■ Supplied data:
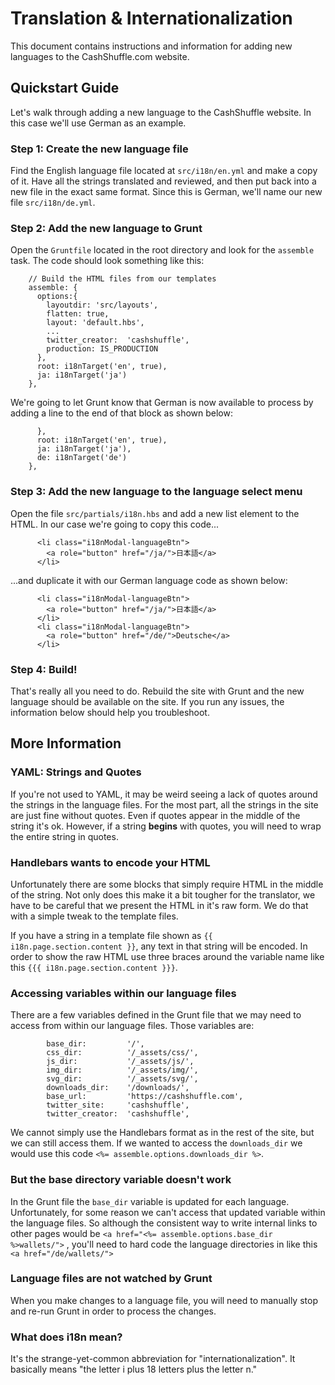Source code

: 
# Translation & Internationalization

This document contains instructions and information for adding new languages to the CashShuffle.com website.

## Quickstart Guide
Let's walk through adding a new language to the CashShuffle website. In this case we'll use German as an example.

### Step 1: Create the new language file
Find the English language file located at `src/i18n/en.yml` and make a copy of it. Have all the strings translated and reviewed, and then put back into a new file in the exact same format. Since this is German, we'll name our new file `src/i18n/de.yml`.

### Step 2: Add the new language to Grunt
Open the `Gruntfile` located in the root directory and look for the `assemble` task. The code should look something like this:
```
    // Build the HTML files from our templates
    assemble: {
      options:{
        layoutdir: 'src/layouts',
        flatten: true,
        layout: 'default.hbs',
        ...
        twitter_creator:  'cashshuffle',
        production: IS_PRODUCTION
      },
      root: i18nTarget('en', true),
      ja: i18nTarget('ja')
    },
```
We're going to let Grunt know that German is now available to process by adding a line to the end of that block as shown below:
```
      },
      root: i18nTarget('en', true),
      ja: i18nTarget('ja'),
      de: i18nTarget('de')
    },
```

### Step 3: Add the new language to the language select menu
Open the file `src/partials/i18n.hbs` and add a new list element to the HTML. In our case we're going to copy this code...
```
      <li class="i18nModal-languageBtn">
        <a role="button" href="/ja/">日本語</a>
      </li>
```
...and duplicate it with our German language code as shown below:
```
      <li class="i18nModal-languageBtn">
        <a role="button" href="/ja/">日本語</a>
      </li>
      <li class="i18nModal-languageBtn">
        <a role="button" href="/de/">Deutsche</a>
      </li>
```
### Step 4: Build!
That's really all you need to do. Rebuild the site with Grunt and the new language should be available on the site. If you run any issues, the information below should help you troubleshoot.

## More Information

### YAML: Strings and Quotes
If you're not used to YAML, it may be weird seeing a lack of quotes around the strings in the language files. For the most part, all the strings in the site are just fine without quotes. Even if quotes appear in the middle of the string it's ok. However, if a string **begins** with quotes, you will need to wrap the entire string in quotes. 

### Handlebars wants to encode your HTML
Unfortunately there are some blocks that simply require HTML in the middle of the string. Not only does this make it a bit tougher for the translator, we have to be careful that we present the HTML in it's raw form. We do that with a simple tweak to the template files.

If you have a string in a template file shown as `{{ i18n.page.section.content }}`, any text in that string will be encoded. In order to show the raw HTML use three braces around the variable name like this `{{{ i18n.page.section.content }}}`.

### Accessing variables within our language files
There are a few variables defined in the Grunt file that we may need to access from within our language files. Those variables are:
```
        base_dir:         '/',
        css_dir:          '/_assets/css/',
        js_dir:           '/_assets/js/',
        img_dir:          '/_assets/img/',
        svg_dir:          '/_assets/svg/',
        downloads_dir:    '/downloads/',
        base_url:         'https://cashshuffle.com',
        twitter_site:     'cashshuffle',
        twitter_creator:  'cashshuffle',
```
We cannot simply use the Handlebars format as in the rest of the site, but we can still access them. If we wanted to access the `downloads_dir` we would use this code `<%= assemble.options.downloads_dir %>`.

### But the base directory variable doesn't work
In the Grunt file the `base_dir` variable is updated for each language. Unfortunately, for some reason we can't access that updated variable within the language files. So although the consistent way to write internal links to other pages would be `<a href="<%= assemble.options.base_dir %>wallets/">` , you'll need to hard code the language directories in like this `<a href="/de/wallets/">`

### Language files are not watched by Grunt
When you make changes to a language file, you will need to manually stop and re-run Grunt in order to process the changes.

### What does i18n mean?
It's the strange-yet-common abbreviation for "internationalization". It basically means "the letter i plus 18 letters plus the letter n."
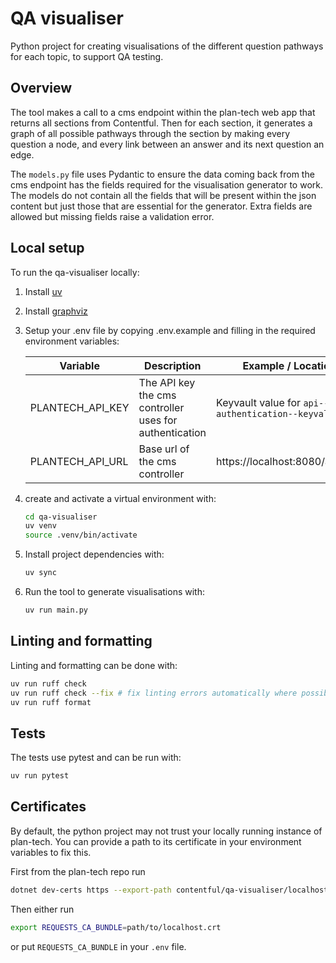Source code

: # QA visualiser

Python project for creating visualisations of the different question pathways for each topic, to support QA testing.

## Overview

The tool makes a call to a cms endpoint within the plan-tech web app that returns all sections from Contentful.
Then for each section, it generates a graph of all possible pathways through the section by making every question a
node, and every link between an answer and its next question an edge.

The `models.py` file uses Pydantic to ensure the data coming back from the cms endpoint has the fields required for the
visualisation generator to work.
The models do not contain all the fields that will be present within the json content but just those that are essential
for the generator.
Extra fields are allowed but missing fields raise a validation error.

## Local setup

To run the qa-visualiser locally:

1. Install [uv](https://github.com/astral-sh/uv)
2. Install [graphviz](https://graphviz.org/download/)
3. Setup your .env file by copying .env.example and filling in the required environment variables:

   | Variable         | Description                                            | Example / Location                                 |
   |------------------|--------------------------------------------------------|----------------------------------------------------|
   | PLANTECH_API_KEY | The API key the cms controller uses for authentication | Keyvault value for `api--authentication--keyvalue` |
   | PLANTECH_API_URL | Base url of the cms controller                         | https://localhost:8080/api/cms                     |

4. create and activate a virtual environment with:
    ```bash
    cd qa-visualiser
    uv venv
    source .venv/bin/activate
    ```
5. Install project dependencies with:
    ```bash
    uv sync
    ```
6. Run the tool to generate visualisations with:
    ```bash
    uv run main.py
    ```

## Linting and formatting

Linting and formatting can be done with:

```bash
uv run ruff check
uv run ruff check --fix # fix linting errors automatically where possible
uv run ruff format
```

## Tests

The tests use pytest and can be run with:

```bash
uv run pytest
```

## Certificates

By default, the python project may not trust your locally running instance of plan-tech.
You can provide a path to its certificate in your environment variables to fix this.

First from the plan-tech repo run
```bash
dotnet dev-certs https --export-path contentful/qa-visualiser/localhost.crt --format PEM
```

Then either run
```bash
export REQUESTS_CA_BUNDLE=path/to/localhost.crt
```
or put `REQUESTS_CA_BUNDLE` in your `.env` file.
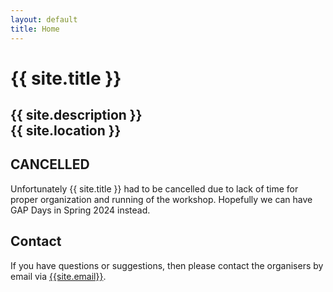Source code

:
 ```yaml
---
layout: default
title: Home
---
```


# {{ site.title }}

## {{ site.description }}<br> {{ site.location }}

## CANCELLED

Unfortunately {{ site.title }} had to be cancelled due to lack of time for
proper organization and running of the workshop. Hopefully we can have GAP
Days in Spring 2024 instead.



## <a name="contact"></a> Contact

If you have questions or suggestions, then please contact the organisers by
email via [{{site.email}}](mailto:{{site.email}}).
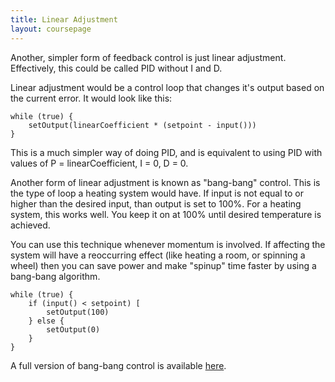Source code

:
 ```yaml
---
title: Linear Adjustment
layout: coursepage
---
```


Another, simpler form of feedback control is just linear adjustment. Effectively, this could be called PID without I and D.

Linear adjustment would be a control loop that changes it's output based on the current error. It would look like this:

    while (true) {
        setOutput(linearCoefficient * (setpoint - input()))
    }

This is a much simpler way of doing PID, and is equivalent to using PID with values of P = linearCoefficient, I = 0, D = 0.

Another form of linear adjustment is known as "bang-bang" control. This is the type of loop a heating system would have. If input is not equal to or higher than the desired input, than output is set to 100%. For a heating system, this works well. You keep it on at 100% until desired temperature is achieved.

You can use this technique whenever momentum is involved. If affecting the system will have a reoccurring effect (like heating a room, or spinning a wheel) then you can save power and make "spinup" time faster by using a bang-bang algorithm.

    while (true) {
        if (input() < setpoint) [
            setOutput(100)
        } else {
            setOutput(0)
        }
    }

A full version of bang-bang control is available [here](https://github.com/Team4334/atalibj/blob/master/src/edu/first/module/controllers/BangBangController.java).
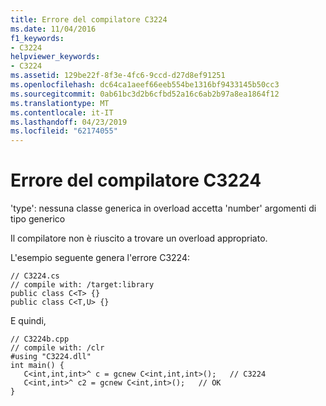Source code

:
 ```yaml
---
title: Errore del compilatore C3224
ms.date: 11/04/2016
f1_keywords:
- C3224
helpviewer_keywords:
- C3224
ms.assetid: 129be22f-8f3e-4fc6-9ccd-d27d8ef91251
ms.openlocfilehash: dc64ca1aeef66eeb554be1316bf9433145b50cc3
ms.sourcegitcommit: 0ab61bc3d2b6cfbd52a16c6ab2b97a8ea1864f12
ms.translationtype: MT
ms.contentlocale: it-IT
ms.lasthandoff: 04/23/2019
ms.locfileid: "62174055"
---
```

# <a name="compiler-error-c3224"></a>Errore del compilatore C3224

'type': nessuna classe generica in overload accetta 'number' argomenti di tipo generico

Il compilatore non è riuscito a trovare un overload appropriato.

L'esempio seguente genera l'errore C3224:

```
// C3224.cs
// compile with: /target:library
public class C<T> {}
public class C<T,U> {}
```

E quindi,

```
// C3224b.cpp
// compile with: /clr
#using "C3224.dll"
int main() {
   C<int,int,int>^ c = gcnew C<int,int,int>();   // C3224
   C<int,int>^ c2 = gcnew C<int,int>();   // OK
}
```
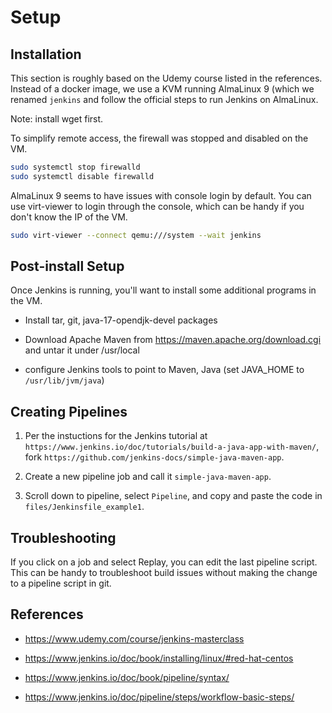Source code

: # Setup

## Installation

This section is roughly based on the Udemy course listed in the references. Instead of a docker image, we use a KVM running AlmaLinux 9 (which we renamed `jenkins` and follow the official steps to run Jenkins on AlmaLinux.

Note: install wget first.

To simplify remote access, the firewall was stopped and disabled on the VM.

```sh
sudo systemctl stop firewalld
sudo systemctl disable firewalld
```

AlmaLinux 9 seems to have issues with console login by default. You can use virt-viewer to login through the console, which can be handy if you don't know the IP of the VM.

```sh
sudo virt-viewer --connect qemu:///system --wait jenkins
```

## Post-install Setup

Once Jenkins is running, you'll want to install some additional programs in the VM.

- Install tar, git, java-17-opendjk-devel packages

- Download Apache Maven from https://maven.apache.org/download.cgi and untar it under /usr/local

- configure Jenkins tools to point to Maven, Java (set JAVA_HOME to `/usr/lib/jvm/java`)

## Creating Pipelines

1. Per the instuctions for the Jenkins tutorial at `https://www.jenkins.io/doc/tutorials/build-a-java-app-with-maven/`, fork `https://github.com/jenkins-docs/simple-java-maven-app`. 

2. Create a new pipeline job and call it `simple-java-maven-app`.

3. Scroll down to pipeline, select `Pipeline`, and copy and paste the code in `files/Jenkinsfile_example1`.

## Troubleshooting

If you click on a job and select Replay, you can edit the last pipeline script. This can be handy to troubleshoot build issues without making the change to a pipeline script in git.

## References

- https://www.udemy.com/course/jenkins-masterclass

- https://www.jenkins.io/doc/book/installing/linux/#red-hat-centos

- https://www.jenkins.io/doc/book/pipeline/syntax/

- https://www.jenkins.io/doc/pipeline/steps/workflow-basic-steps/
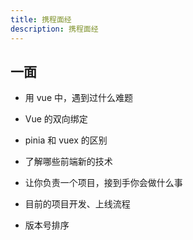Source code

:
 ```yaml
---
title: 携程面经
description: 携程面经
---
```


## 一面

* 用 vue 中，遇到过什么难题

* Vue 的双向绑定

* pinia 和 vuex 的区别

* 了解哪些前端新的技术

* 让你负责一个项目，接到手你会做什么事

* 目前的项目开发、上线流程

* 版本号排序

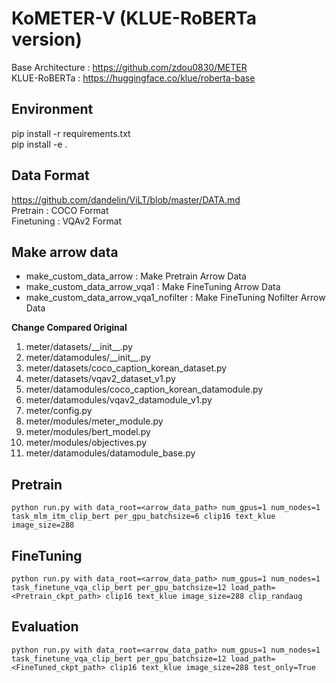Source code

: # KoMETER-V (KLUE-RoBERTa version)
Base Architecture : https://github.com/zdou0830/METER  
KLUE-RoBERTa : https://huggingface.co/klue/roberta-base  

## Environment
pip install -r requirements.txt  
pip install -e .

## Data Format
https://github.com/dandelin/ViLT/blob/master/DATA.md  
Pretrain : COCO Format  
Finetuning : VQAv2 Format

## Make arrow data
- make_custom_data_arrow : Make Pretrain Arrow Data
- make_custom_data_arrow_vqa1 : Make FineTuning Arrow Data
- make_custom_data_arrow_vqa1_nofilter : Make FineTuning Nofilter Arrow Data

**Change Compared Original**
1. meter/datasets/_\_init__.py
2. meter/datamodules/_\_init__.py  
3. meter/datasets/coco_caption_korean_dataset.py
4. meter/datasets/vqav2_dataset_v1.py
5. meter/datamodules/coco_caption_korean_datamodule.py
6. meter/datamodules/vqav2_datamodule_v1.py
7. meter/config.py 
8. meter/modules/meter_module.py
9. meter/modules/bert_model.py
10. meter/modules/objectives.py
11. meter/datamodules/datamodule_base.py

## Pretrain
```
python run.py with data_root=<arrow_data_path> num_gpus=1 num_nodes=1 task_mlm_itm_clip_bert per_gpu_batchsize=6 clip16 text_klue image_size=288
```

## FineTuning
```
python run.py with data_root=<arrow_data_path> num_gpus=1 num_nodes=1 task_finetune_vqa_clip_bert per_gpu_batchsize=12 load_path=<Pretrain_ckpt_path> clip16 text_klue image_size=288 clip_randaug
```
## Evaluation

```
python run.py with data_root=<arrow_data_path> num_gpus=1 num_nodes=1 task_finetune_vqa_clip_bert per_gpu_batchsize=12 load_path=<FineTuned_ckpt_path> clip16 text_klue image_size=288 test_only=True
```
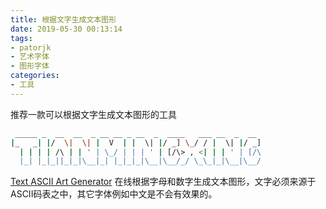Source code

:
 ```yaml
---
title: 根据文字生成文本图形
date: 2019-05-30 00:13:14
tags:
- patorjk
- 艺术字体
- 图形字体
categories:
- 工具
---
```


推荐一款可以根据文字生成文本图形的工具

```bash
 _____ _  __  __  _ __ __ _ __  _  ____   ___ __  _  __  
|_   _| |/  \|  \| |  V  | |  \| |/ _] \_/ / |  \| |/ _] 
  | | | | /\ | | ' | \_/ | | | ' | [/\> , <| | | ' | [/\ 
  |_| |_|_||_|_|\__|_| |_|_|_|\__|\__/_/ \_\_|_|\__|\__/ 
```

[Text ASCII Art Generator](http://patorjk.com/software/taag/#p=display&f=Graffiti&t=tianmingxing) 在线根据字母和数字生成文本图形，文字必须来源于ASCII码表之中，其它字体例如中文是不会有效果的。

■ Prompt: Which lines above hold the string "website"? Copy each of them.

■ Answer:
This document contains instructions and information for adding new languages to the CashShuffle.com website.
Let's walk through adding a new language to the CashShuffle website. In this case we'll use German as an example.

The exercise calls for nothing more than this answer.